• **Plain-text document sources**
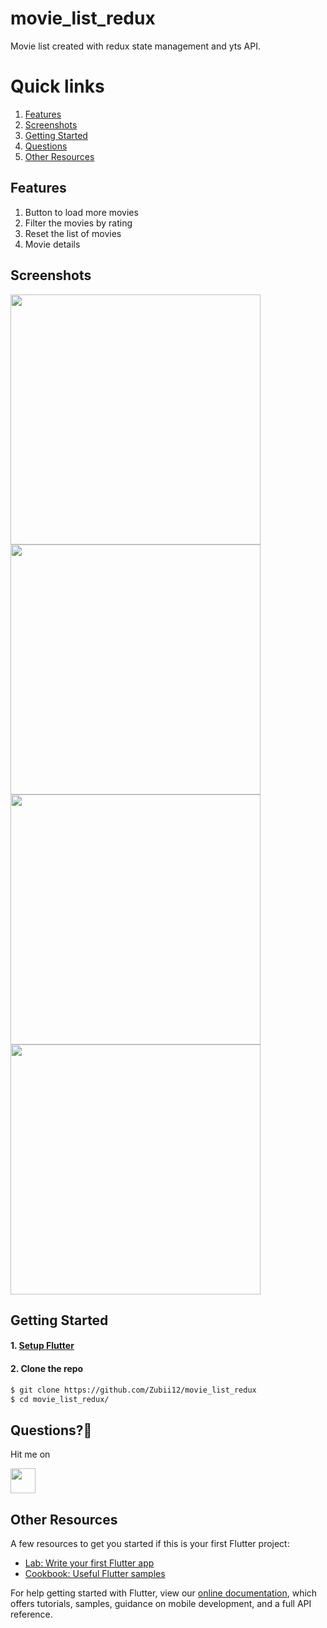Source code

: # movie_list_redux

Movie list created with redux state management and yts API.

# Quick links

1. [Features](#features)
2. [Screenshots](#screenshots)
3. [Getting Started](#getting-started)
4. [Questions](#questions)
5. [Other Resources](#other-resources)

## Features

1. Button to load more movies
2. Filter the movies by rating
3. Reset the list of movies
4. Movie details

## Screenshots

<p>
 <img src="Screenshot_1.png"  width = "400">
<img src="Screenshot_2.png"  width = "400" >
<img src="Screenshot_3.png"  width = "400" >
<img src="Screenshot_4.png"  width = "400" >
</p>

## Getting Started

#### 1. [Setup Flutter](https://flutter.io/setup/)

#### 2. Clone the repo

```sh
$ git clone https://github.com/Zubii12/movie_list_redux
$ cd movie_list_redux/
```

## Questions?🤔

Hit me on

<a href="https://www.linkedin.com/in/zubii12/"><img src="https://www.flaticon.com/svg/static/icons/svg/174/174857.svg" width="40"></a>

## Other Resources

A few resources to get you started if this is your first Flutter project:

- [Lab: Write your first Flutter app](https://flutter.dev/docs/get-started/codelab)
- [Cookbook: Useful Flutter samples](https://flutter.dev/docs/cookbook)

For help getting started with Flutter, view our
[online documentation](https://flutter.dev/docs), which offers tutorials, samples, guidance on mobile development, and a
full API reference.
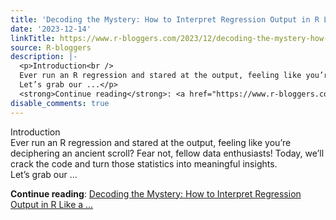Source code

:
 ```yaml
---
title: 'Decoding the Mystery: How to Interpret Regression Output in R Like a Champ'
date: '2023-12-14'
linkTitle: https://www.r-bloggers.com/2023/12/decoding-the-mystery-how-to-interpret-regression-output-in-r-like-a-champ/
source: R-bloggers
description: |-
  <p>Introduction<br />
  Ever run an R regression and stared at the output, feeling like you’re deciphering an ancient scroll? Fear not, fellow data enthusiasts! Today, we’ll crack the code and turn those statistics into meaningful insights.<br />
  Let’s grab our ...</p>
  <strong>Continue reading</strong>: <a href="https://www.r-bloggers.com/2023/12/decoding-the-mystery-how-to-interpret-regression-output-in-r-like-a-champ/">Decoding the Mystery: How to Interpret Regression Output in R Like a ...
disable_comments: true
---
```

<p>Introduction<br />
Ever run an R regression and stared at the output, feeling like you’re deciphering an ancient scroll? Fear not, fellow data enthusiasts! Today, we’ll crack the code and turn those statistics into meaningful insights.<br />
Let’s grab our ...</p>
<strong>Continue reading</strong>: <a href="https://www.r-bloggers.com/2023/12/decoding-the-mystery-how-to-interpret-regression-output-in-r-like-a-champ/">Decoding the Mystery: How to Interpret Regression Output in R Like a ...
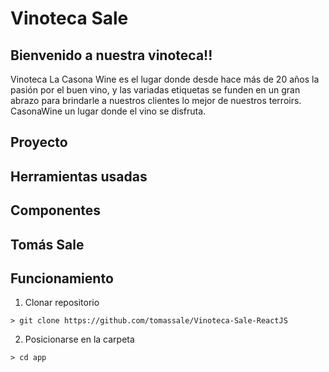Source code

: # Vinoteca Sale

## Bienvenido a nuestra vinoteca!!
Vinoteca La Casona Wine es el lugar donde desde hace más de 20 años la pasión por el buen vino, y las variadas etiquetas se funden en un gran abrazo para brindarle a nuestros clientes lo mejor de nuestros terroirs. CasonaWine un lugar donde el vino se disfruta.

## Proyecto
## Herramientas usadas
## Componentes
## Tomás Sale
## Funcionamiento

1. Clonar repositorio
```
> git clone https://github.com/tomassale/Vinoteca-Sale-ReactJS
```
2. Posicionarse en la carpeta
```
> cd app
```
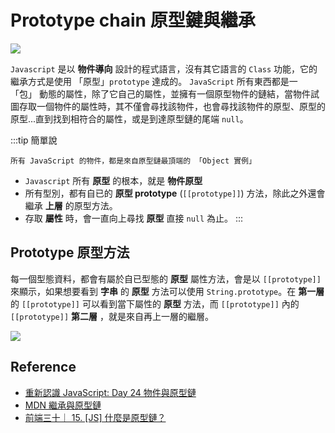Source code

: # Prototype chain 原型鍵與繼承

![](/Javascript/img/prototype-chain.png)

`Javascript` 是以 **物件導向** 設計的程式語言，沒有其它語言的 `Class` 功能，它的繼承方式是使用 「原型」`prototype` 達成的。
`JavaScript` 所有東西都是一 「包」 動態的屬性，除了它自己的屬性，並擁有一個原型物件的鏈結，當物件試圖存取一個物件的屬性時，其不僅會尋找該物件，也會尋找該物件的原型、原型的原型...直到找到相符合的屬性，或是到達原型鏈的尾端 `null`。

:::tip 簡單說

```
所有 JavaScript 的物件，都是來自原型鏈最頂端的 「Object 實例」
```

- `Javascript` 所有 **原型** 的根本，就是 **物件原型**
- 所有型別，都有自已的 **原型 prototype** (`[[prototype]]`) 方法，除此之外還會繼承 **上層** 的原型方法。
- 存取 **屬性** 時，會一直向上尋找 **原型** 直接 `null` 為止。
  :::

## Prototype 原型方法

每一個型態資料，都會有屬於自已型態的 **原型** 屬性方法，會是以 `[[prototype]]` 來顯示，如果想要看到 **字串** 的 **原型** 方法可以使用 `String.prototype`。在 **第一層** 的 `[[prototype]]` 可以看到當下屬性的 **原型** 方法，而 `[[prototype]]` 內的 `[[prototype]]` **第二層** ，就是來自再上一層的繼層。

![](/Javascript/img/prototype.png)

## Reference

- [重新認識 JavaScript: Day 24 物件與原型鏈](https://ithelp.ithome.com.tw/articles/10194154)
- [MDN 繼承與原型鏈](https://developer.mozilla.org/zh-TW/docs/Web/JavaScript/Inheritance_and_the_prototype_chain)
- [前端三十｜ 15. [JS] 什麼是原型鏈？](https://medium.com/schaoss-blog/%E5%89%8D%E7%AB%AF%E4%B8%89%E5%8D%81-15-js-%E4%BB%80%E9%BA%BC%E6%98%AF%E5%8E%9F%E5%9E%8B%E9%8F%88-15543787efb)
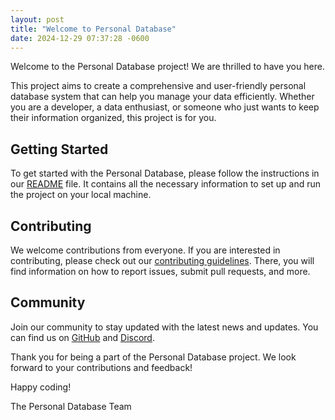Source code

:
 ```yaml
---
layout: post
title: "Welcome to Personal Database"
date: 2024-12-29 07:37:28 -0600
---
```


Welcome to the Personal Database project! We are thrilled to have you here.

This project aims to create a comprehensive and user-friendly personal database system that can help you manage your data efficiently. Whether you are a developer, a data enthusiast, or someone who just wants to keep their information organized, this project is for you.

## Getting Started

To get started with the Personal Database, please follow the instructions in our [README](https://github.com/luizbag/personal-database/blob/main/README.md) file. It contains all the necessary information to set up and run the project on your local machine.

## Contributing

We welcome contributions from everyone. If you are interested in contributing, please check out our [contributing guidelines](../CONTRIBUTING.md). There, you will find information on how to report issues, submit pull requests, and more.

## Community

Join our community to stay updated with the latest news and updates. You can find us on [GitHub](https://github.com/your-repo/personal-database) and [Discord](https://discord.gg/your-discord-invite).

Thank you for being a part of the Personal Database project. We look forward to your contributions and feedback!

Happy coding!

The Personal Database Team
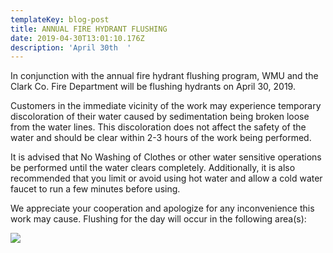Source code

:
 ```yaml
---
templateKey: blog-post
title: ANNUAL FIRE HYDRANT FLUSHING
date: 2019-04-30T13:01:10.176Z
description: 'April 30th  '
---
```

In conjunction with the annual fire hydrant flushing program, WMU and the Clark Co. Fire Department will be flushing hydrants on April 30, 2019. 

Customers in the immediate vicinity of the work may experience temporary discoloration of their water caused by sedimentation being broken loose from the water lines.  This discoloration does not affect the safety of the water and should be clear within 2-3 hours of the work being performed.  

It is advised that No Washing of Clothes or other water sensitive operations be performed until the water clears completely.  Additionally, it is also recommended that you limit or avoid using hot water and allow a cold water faucet to run a few minutes before using.  

We appreciate your cooperation and apologize for any inconvenience this work may cause.  Flushing for the day will occur in the following area(s):

![](/img/april-30-flow-schedule.jpg)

• **ACTIVITY**
Pictures are to be left out when the entries above are repeated exactly.

• **SOLUTION TO THIS EXERCISE**
Source code

: # movie_list_redux

Movie list created with redux state management and yts API.

# Quick links

1. [Features](#features)
2. [Screenshots](#screenshots)
3. [Getting Started](#getting-started)
4. [Questions](#questions)
5. [Other Resources](#other-resources)

## Features

1. Button to load more movies
2. Filter the movies by rating
3. Reset the list of movies
4. Movie details

## Screenshots

<p>
 <img src="Screenshot_1.png"  width = "400">
<img src="Screenshot_2.png"  width = "400" >
<img src="Screenshot_3.png"  width = "400" >
<img src="Screenshot_4.png"  width = "400" >
</p>

## Getting Started

#### 1. [Setup Flutter](https://flutter.io/setup/)

#### 2. Clone the repo

```sh
$ git clone https://github.com/Zubii12/movie_list_redux
$ cd movie_list_redux/
```

## Questions?🤔

Hit me on

<a href="https://www.linkedin.com/in/zubii12/"><img src="https://www.flaticon.com/svg/static/icons/svg/174/174857.svg" width="40"></a>

## Other Resources

A few resources to get you started if this is your first Flutter project:

- [Lab: Write your first Flutter app](https://flutter.dev/docs/get-started/codelab)
- [Cookbook: Useful Flutter samples](https://flutter.dev/docs/cookbook)

For help getting started with Flutter, view our
[online documentation](https://flutter.dev/docs), which offers tutorials, samples, guidance on mobile development, and a
full API reference.
Source code

:
 ```yaml
---
title: 'Decoding the Mystery: How to Interpret Regression Output in R Like a Champ'
date: '2023-12-14'
linkTitle: https://www.r-bloggers.com/2023/12/decoding-the-mystery-how-to-interpret-regression-output-in-r-like-a-champ/
source: R-bloggers
description: |-
  <p>Introduction<br />
  Ever run an R regression and stared at the output, feeling like you’re deciphering an ancient scroll? Fear not, fellow data enthusiasts! Today, we’ll crack the code and turn those statistics into meaningful insights.<br />
  Let’s grab our ...</p>
  <strong>Continue reading</strong>: <a href="https://www.r-bloggers.com/2023/12/decoding-the-mystery-how-to-interpret-regression-output-in-r-like-a-champ/">Decoding the Mystery: How to Interpret Regression Output in R Like a ...
disable_comments: true
---
```

<p>Introduction<br />
Ever run an R regression and stared at the output, feeling like you’re deciphering an ancient scroll? Fear not, fellow data enthusiasts! Today, we’ll crack the code and turn those statistics into meaningful insights.<br />
Let’s grab our ...</p>
<strong>Continue reading</strong>: <a href="https://www.r-bloggers.com/2023/12/decoding-the-mystery-how-to-interpret-regression-output-in-r-like-a-champ/">Decoding the Mystery: How to Interpret Regression Output in R Like a ...
Source code

: # Vinoteca Sale

## Bienvenido a nuestra vinoteca!!
Vinoteca La Casona Wine es el lugar donde desde hace más de 20 años la pasión por el buen vino, y las variadas etiquetas se funden en un gran abrazo para brindarle a nuestros clientes lo mejor de nuestros terroirs. CasonaWine un lugar donde el vino se disfruta.

## Proyecto
## Herramientas usadas
## Componentes
## Tomás Sale
## Funcionamiento

1. Clonar repositorio
```
> git clone https://github.com/tomassale/Vinoteca-Sale-ReactJS
```
2. Posicionarse en la carpeta
```
> cd app
```
Source code

: # Prototype chain 原型鍵與繼承

![](/Javascript/img/prototype-chain.png)

`Javascript` 是以 **物件導向** 設計的程式語言，沒有其它語言的 `Class` 功能，它的繼承方式是使用 「原型」`prototype` 達成的。
`JavaScript` 所有東西都是一 「包」 動態的屬性，除了它自己的屬性，並擁有一個原型物件的鏈結，當物件試圖存取一個物件的屬性時，其不僅會尋找該物件，也會尋找該物件的原型、原型的原型...直到找到相符合的屬性，或是到達原型鏈的尾端 `null`。

:::tip 簡單說

```
所有 JavaScript 的物件，都是來自原型鏈最頂端的 「Object 實例」
```

- `Javascript` 所有 **原型** 的根本，就是 **物件原型**
- 所有型別，都有自已的 **原型 prototype** (`[[prototype]]`) 方法，除此之外還會繼承 **上層** 的原型方法。
- 存取 **屬性** 時，會一直向上尋找 **原型** 直接 `null` 為止。
  :::

## Prototype 原型方法

每一個型態資料，都會有屬於自已型態的 **原型** 屬性方法，會是以 `[[prototype]]` 來顯示，如果想要看到 **字串** 的 **原型** 方法可以使用 `String.prototype`。在 **第一層** 的 `[[prototype]]` 可以看到當下屬性的 **原型** 方法，而 `[[prototype]]` 內的 `[[prototype]]` **第二層** ，就是來自再上一層的繼層。

![](/Javascript/img/prototype.png)

## Reference

- [重新認識 JavaScript: Day 24 物件與原型鏈](https://ithelp.ithome.com.tw/articles/10194154)
- [MDN 繼承與原型鏈](https://developer.mozilla.org/zh-TW/docs/Web/JavaScript/Inheritance_and_the_prototype_chain)
- [前端三十｜ 15. [JS] 什麼是原型鏈？](https://medium.com/schaoss-blog/%E5%89%8D%E7%AB%AF%E4%B8%89%E5%8D%81-15-js-%E4%BB%80%E9%BA%BC%E6%98%AF%E5%8E%9F%E5%9E%8B%E9%8F%88-15543787efb)
Source code

:
 ```yaml
---
layout: post
title: "Welcome to Personal Database"
date: 2024-12-29 07:37:28 -0600
---
```


Welcome to the Personal Database project! We are thrilled to have you here.

This project aims to create a comprehensive and user-friendly personal database system that can help you manage your data efficiently. Whether you are a developer, a data enthusiast, or someone who just wants to keep their information organized, this project is for you.

## Getting Started

To get started with the Personal Database, please follow the instructions in our [README](https://github.com/luizbag/personal-database/blob/main/README.md) file. It contains all the necessary information to set up and run the project on your local machine.

## Contributing

We welcome contributions from everyone. If you are interested in contributing, please check out our [contributing guidelines](../CONTRIBUTING.md). There, you will find information on how to report issues, submit pull requests, and more.

## Community

Join our community to stay updated with the latest news and updates. You can find us on [GitHub](https://github.com/your-repo/personal-database) and [Discord](https://discord.gg/your-discord-invite).

Thank you for being a part of the Personal Database project. We look forward to your contributions and feedback!

Happy coding!

The Personal Database Team
Source code

:
 ```yaml
---
templateKey: blog-post
title: ANNUAL FIRE HYDRANT FLUSHING
date: 2019-04-30T13:01:10.176Z
description: 'April 30th  '
---
```

In conjunction with the annual fire hydrant flushing program, WMU and the Clark Co. Fire Department will be flushing hydrants on April 30, 2019. 

Customers in the immediate vicinity of the work may experience temporary discoloration of their water caused by sedimentation being broken loose from the water lines.  This discoloration does not affect the safety of the water and should be clear within 2-3 hours of the work being performed.  

It is advised that No Washing of Clothes or other water sensitive operations be performed until the water clears completely.  Additionally, it is also recommended that you limit or avoid using hot water and allow a cold water faucet to run a few minutes before using.  

We appreciate your cooperation and apologize for any inconvenience this work may cause.  Flushing for the day will occur in the following area(s):

![](/img/april-30-flow-schedule.jpg)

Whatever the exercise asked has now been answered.